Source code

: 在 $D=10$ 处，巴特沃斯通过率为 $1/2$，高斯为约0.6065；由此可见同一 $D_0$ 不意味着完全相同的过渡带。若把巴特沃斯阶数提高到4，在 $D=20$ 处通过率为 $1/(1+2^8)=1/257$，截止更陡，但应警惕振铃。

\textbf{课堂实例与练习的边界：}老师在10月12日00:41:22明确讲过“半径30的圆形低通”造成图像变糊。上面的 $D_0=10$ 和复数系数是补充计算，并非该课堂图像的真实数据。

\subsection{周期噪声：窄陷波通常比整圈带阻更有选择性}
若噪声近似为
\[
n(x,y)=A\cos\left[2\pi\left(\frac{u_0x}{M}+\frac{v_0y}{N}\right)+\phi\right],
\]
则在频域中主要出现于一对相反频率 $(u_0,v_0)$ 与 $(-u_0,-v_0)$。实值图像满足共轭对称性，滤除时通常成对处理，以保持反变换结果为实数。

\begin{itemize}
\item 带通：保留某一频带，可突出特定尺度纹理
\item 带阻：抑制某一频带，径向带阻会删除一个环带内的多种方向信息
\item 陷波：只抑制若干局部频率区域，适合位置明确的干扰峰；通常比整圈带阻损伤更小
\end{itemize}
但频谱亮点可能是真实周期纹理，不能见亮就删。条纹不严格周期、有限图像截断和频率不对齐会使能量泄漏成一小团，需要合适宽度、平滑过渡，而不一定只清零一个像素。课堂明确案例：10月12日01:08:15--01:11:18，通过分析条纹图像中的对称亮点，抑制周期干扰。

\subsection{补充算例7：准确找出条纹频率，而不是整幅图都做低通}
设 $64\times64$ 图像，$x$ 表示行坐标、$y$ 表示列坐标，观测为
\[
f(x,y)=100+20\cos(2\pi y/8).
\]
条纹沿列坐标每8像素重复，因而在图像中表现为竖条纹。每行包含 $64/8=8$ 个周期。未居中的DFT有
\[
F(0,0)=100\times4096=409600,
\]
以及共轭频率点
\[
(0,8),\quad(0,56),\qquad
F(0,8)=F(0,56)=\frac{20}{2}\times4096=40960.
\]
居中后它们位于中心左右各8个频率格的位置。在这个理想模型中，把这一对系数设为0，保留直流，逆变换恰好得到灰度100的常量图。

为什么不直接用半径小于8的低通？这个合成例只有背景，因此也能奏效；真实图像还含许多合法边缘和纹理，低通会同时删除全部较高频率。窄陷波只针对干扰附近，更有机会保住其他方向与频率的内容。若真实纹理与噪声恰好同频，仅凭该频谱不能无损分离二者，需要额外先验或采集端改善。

---

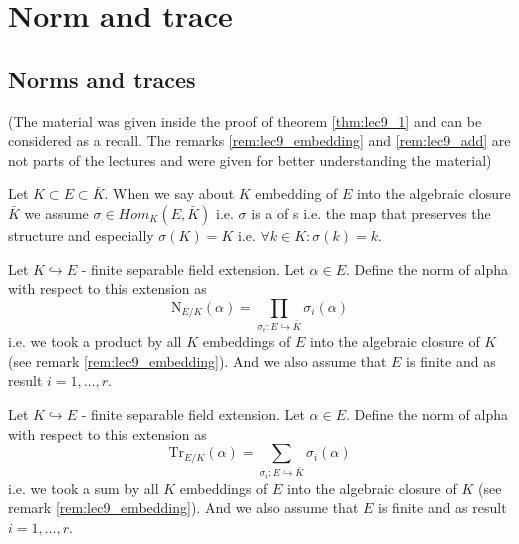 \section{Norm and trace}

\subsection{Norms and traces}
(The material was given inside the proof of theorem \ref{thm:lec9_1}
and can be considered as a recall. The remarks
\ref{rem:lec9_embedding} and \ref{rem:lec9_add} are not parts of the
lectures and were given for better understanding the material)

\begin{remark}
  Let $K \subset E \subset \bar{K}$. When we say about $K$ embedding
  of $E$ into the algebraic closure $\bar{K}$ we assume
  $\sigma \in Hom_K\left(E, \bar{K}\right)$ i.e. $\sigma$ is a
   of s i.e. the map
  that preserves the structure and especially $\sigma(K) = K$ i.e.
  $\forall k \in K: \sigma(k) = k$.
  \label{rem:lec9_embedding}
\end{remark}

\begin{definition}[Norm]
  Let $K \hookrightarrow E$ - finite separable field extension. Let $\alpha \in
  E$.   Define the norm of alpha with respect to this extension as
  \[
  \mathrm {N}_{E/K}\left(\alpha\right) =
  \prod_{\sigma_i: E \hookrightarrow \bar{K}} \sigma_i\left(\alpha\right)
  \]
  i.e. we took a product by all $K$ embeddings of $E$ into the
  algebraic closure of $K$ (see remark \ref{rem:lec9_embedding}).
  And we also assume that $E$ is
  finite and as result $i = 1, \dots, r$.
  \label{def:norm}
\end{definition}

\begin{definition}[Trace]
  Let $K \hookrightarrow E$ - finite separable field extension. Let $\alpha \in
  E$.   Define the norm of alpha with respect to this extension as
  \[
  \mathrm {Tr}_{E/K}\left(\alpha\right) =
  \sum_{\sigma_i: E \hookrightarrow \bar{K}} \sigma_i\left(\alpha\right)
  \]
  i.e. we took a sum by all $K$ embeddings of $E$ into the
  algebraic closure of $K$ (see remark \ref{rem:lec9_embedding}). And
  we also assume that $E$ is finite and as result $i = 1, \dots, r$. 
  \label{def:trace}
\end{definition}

* * *

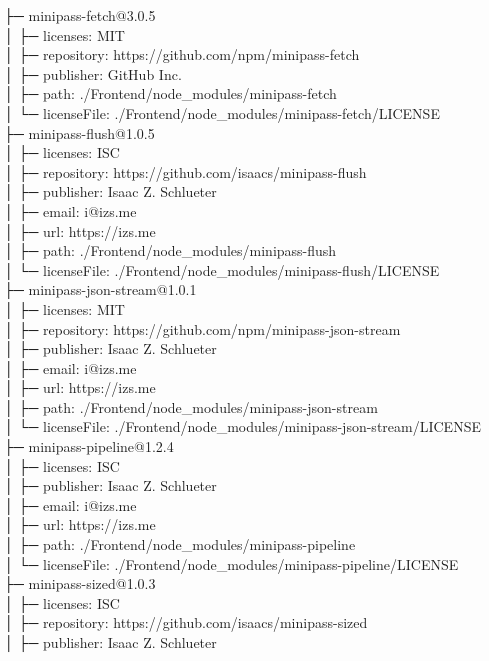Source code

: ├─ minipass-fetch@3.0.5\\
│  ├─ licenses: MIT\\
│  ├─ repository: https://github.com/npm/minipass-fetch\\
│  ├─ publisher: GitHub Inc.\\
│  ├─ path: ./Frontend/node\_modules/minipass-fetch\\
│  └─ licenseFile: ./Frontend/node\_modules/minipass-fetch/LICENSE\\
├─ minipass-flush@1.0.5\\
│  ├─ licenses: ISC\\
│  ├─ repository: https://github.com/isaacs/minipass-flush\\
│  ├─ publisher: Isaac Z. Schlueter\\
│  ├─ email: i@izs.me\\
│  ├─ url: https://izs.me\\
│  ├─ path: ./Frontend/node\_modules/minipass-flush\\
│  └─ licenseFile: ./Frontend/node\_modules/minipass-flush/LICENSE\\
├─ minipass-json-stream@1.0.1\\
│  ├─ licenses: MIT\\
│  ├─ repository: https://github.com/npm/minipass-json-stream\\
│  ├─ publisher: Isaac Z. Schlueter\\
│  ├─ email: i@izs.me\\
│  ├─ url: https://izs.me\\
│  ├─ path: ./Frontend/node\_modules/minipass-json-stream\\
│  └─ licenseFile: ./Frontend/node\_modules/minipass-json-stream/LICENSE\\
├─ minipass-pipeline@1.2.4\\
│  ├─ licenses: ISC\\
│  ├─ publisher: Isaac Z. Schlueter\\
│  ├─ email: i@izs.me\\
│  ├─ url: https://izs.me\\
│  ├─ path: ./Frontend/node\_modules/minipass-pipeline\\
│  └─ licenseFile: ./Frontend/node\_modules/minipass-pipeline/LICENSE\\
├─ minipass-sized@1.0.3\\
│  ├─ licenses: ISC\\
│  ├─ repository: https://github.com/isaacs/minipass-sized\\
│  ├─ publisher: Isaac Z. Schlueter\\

YOUR OBJECTIVE
Filter the listing down to the lines holding the word "Frontend", and return those.

ANSWER AREA
│  ├─ path: ./Frontend/node\_modules/minipass-fetch\\
│  └─ licenseFile: ./Frontend/node\_modules/minipass-fetch/LICENSE\\
│  ├─ path: ./Frontend/node\_modules/minipass-flush\\
│  └─ licenseFile: ./Frontend/node\_modules/minipass-flush/LICENSE\\
│  ├─ path: ./Frontend/node\_modules/minipass-json-stream\\
│  └─ licenseFile: ./Frontend/node\_modules/minipass-json-stream/LICENSE\\
│  ├─ path: ./Frontend/node\_modules/minipass-pipeline\\
│  └─ licenseFile: ./Frontend/node\_modules/minipass-pipeline/LICENSE\\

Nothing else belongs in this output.